Speaking of flows, another one would be just taking net flow in from the physical network. Now we understand who's talking to who on what we call the "underlay" about the logical topology, which is the "overlay," we'll understand the volume of traffic and the ratio of our physical or underlay to our overlay.
We'll also probably take in log messages. IPS and firewall send out a lot of logs. We can begin to provide a way to understand the performance of this particular component within the service chain, in addition to being able to understand the health of the whole service chain.
Lastly, we're always going to have these edge devices, whether it's an MX router from Juniper, whether we're talking about a Cisco router, there's always going to be a connection to other services. It's quite possible that our service chain is actually going to extend all the way into the Cloud. I might have some of my servers that are serving up this very popular website in my data center in my private Cloud. I might actually expand that, so even though it's the same website, some of the web traffic is actually served up from AWS or Microsoft Azure. SevOne has the ability to monitor those Cloud services as well, along with the physical devices. This is going to be a rack-and-stack router probably, again, monitored with SNMP. Lastly, any non-virtualized services, so they'll be outside this virtualized domain.

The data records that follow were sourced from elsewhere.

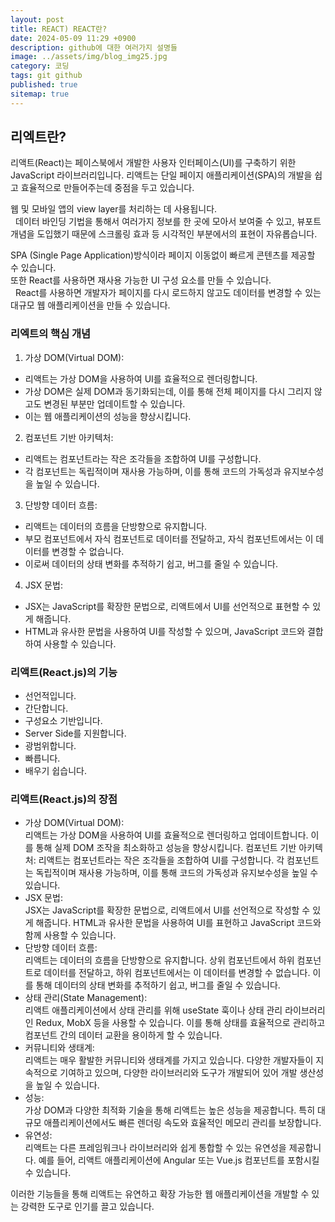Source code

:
```yaml
---
layout: post
title: REACT) REACT란?
date: 2024-05-09 11:29 +0900
description: github에 대한 여러가지 설명들
image: ../assets/img/blog_img25.jpg
category: 코딩
tags: git github
published: true
sitemap: true
---
```

## 리엑트란?
리액트(React)는 페이스북에서 개발한 사용자 인터페이스(UI)를 구축하기 위한 JavaScript 라이브러리입니다. 리액트는 단일 페이지 애플리케이션(SPA)의 개발을 쉽고 효율적으로 만들어주는데 중점을 두고 있습니다.   

웹 및 모바일 앱의 view layer를 처리하는 데 사용됩니다.   
 
데이터 바인딩 기법을 통해서 여러가지 정보를 한 곳에 모아서 보여줄 수 있고, 뷰포트 개념을 도입했기 때문에 스크롤링 효과 등 시각적인 부분에서의 표현이 자유롭습니다.   

SPA (Single Page Application)방식이라 페이지 이동없이 빠르게 콘텐츠를 제공할 수 있습니다.   
또한 React를 사용하면 재사용 가능한 UI 구성 요소를 만들 수 있습니다.   
 
React를 사용하면 개발자가 페이지를 다시 로드하지 않고도 데이터를 변경할 수 있는 대규모 웹 애플리케이션을 만들 수 있습니다.   

### 리엑트의 핵심 개념
1. 가상 DOM(Virtual DOM):
- 리액트는 가상 DOM을 사용하여 UI를 효율적으로 렌더링합니다. 
- 가상 DOM은 실제 DOM과 동기화되는데, 이를 통해 전체 페이지를 다시 그리지 않고도 변경된 부분만 업데이트할 수 있습니다. 
- 이는 웹 애플리케이션의 성능을 향상시킵니다.
2. 컴포넌트 기반 아키텍처:
- 리액트는 컴포넌트라는 작은 조각들을 조합하여 UI를 구성합니다. 
- 각 컴포넌트는 독립적이며 재사용 가능하며, 이를 통해 코드의 가독성과 유지보수성을 높일 수 있습니다.
3. 단방향 데이터 흐름:
- 리액트는 데이터의 흐름을 단방향으로 유지합니다. 
- 부모 컴포넌트에서 자식 컴포넌트로 데이터를 전달하고, 자식 컴포넌트에서는 이 데이터를 변경할 수 없습니다. 
- 이로써 데이터의 상태 변화를 추적하기 쉽고, 버그를 줄일 수 있습니다.
4. JSX 문법:
- JSX는 JavaScript를 확장한 문법으로, 리액트에서 UI를 선언적으로 표현할 수 있게 해줍니다. 
- HTML과 유사한 문법을 사용하여 UI를 작성할 수 있으며, JavaScript 코드와 결합하여 사용할 수 있습니다.

### 리액트(React.js)의 기능
- 선언적입니다.
- 간단합니다.
- 구성요소 기반입니다.
- Server Side를 지원합니다.
- 광범위합니다.
- 빠릅니다.
- 배우기 쉽습니다.

### 리액트(React.js)의 장점
- 가상 DOM(Virtual DOM):   
리액트는 가상 DOM을 사용하여 UI를 효율적으로 렌더링하고 업데이트합니다. 이를 통해 실제 DOM 조작을 최소화하고 성능을 향상시킵니다.
컴포넌트 기반 아키텍처:
리액트는 컴포넌트라는 작은 조각들을 조합하여 UI를 구성합니다. 각 컴포넌트는 독립적이며 재사용 가능하며, 이를 통해 코드의 가독성과 유지보수성을 높일 수 있습니다.
- JSX 문법:   
JSX는 JavaScript를 확장한 문법으로, 리액트에서 UI를 선언적으로 작성할 수 있게 해줍니다. HTML과 유사한 문법을 사용하여 UI를 표현하고 JavaScript 코드와 함께 사용할 수 있습니다.
- 단방향 데이터 흐름:   
리액트는 데이터의 흐름을 단방향으로 유지합니다. 상위 컴포넌트에서 하위 컴포넌트로 데이터를 전달하고, 하위 컴포넌트에서는 이 데이터를 변경할 수 없습니다. 이를 통해 데이터의 상태 변화를 추적하기 쉽고, 버그를 줄일 수 있습니다.
- 상태 관리(State Management):   
리액트 애플리케이션에서 상태 관리를 위해 useState 훅이나 상태 관리 라이브러리인 Redux, MobX 등을 사용할 수 있습니다. 이를 통해 상태를 효율적으로 관리하고 컴포넌트 간의 데이터 교환을 용이하게 할 수 있습니다.
- 커뮤니티와 생태계:   
리액트는 매우 활발한 커뮤니티와 생태계를 가지고 있습니다. 다양한 개발자들이 지속적으로 기여하고 있으며, 다양한 라이브러리와 도구가 개발되어 있어 개발 생산성을 높일 수 있습니다.
- 성능:   
가상 DOM과 다양한 최적화 기술을 통해 리액트는 높은 성능을 제공합니다. 특히 대규모 애플리케이션에서도 빠른 렌더링 속도와 효율적인 메모리 관리를 보장합니다.
- 유연성:   
리액트는 다른 프레임워크나 라이브러리와 쉽게 통합할 수 있는 유연성을 제공합니다. 예를 들어, 리액트 애플리케이션에 Angular 또는 Vue.js 컴포넌트를 포함시킬 수 있습니다.


이러한 기능들을 통해 리액트는 유연하고 확장 가능한 웹 애플리케이션을 개발할 수 있는 강력한 도구로 인기를 끌고 있습니다.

The other point I'd like to make is that this is not going to happen overnight. There's going to be a lot of physical legacy network monitoring that needs to go on, but you need a performance-monitoring platform that is going to take you from the old world of SNMP and fixed switches into the new world of dynamic provisioning of network function virtualization, such as firewalls, load balancers, IPS's, etc, and be able to provide a single dashboard with those sorts of metrics. You can envision a dashboard that updates in real time, that might have firewall statistics, and maybe those are from SNMP; you might have IPS statistics, and those could be coming from log messages that came into the box; we'd be collecting flow so we understand who's talking to who, how much, what ports and protocols are being used within the environment.
We do all of that from both a virtualized perspective and from a physical perspective, using technologies like SNMP, IP SLA, other things that we'll throw in the mix that the SevOne monitoring solution is capable of to give an end-to-end picture of the performance of your software defined network.
I'd like to thank you for taking the time to watch this white board presentation on software defined everything. The understanding of SevOne's performance monitoring within that realm. Thanks.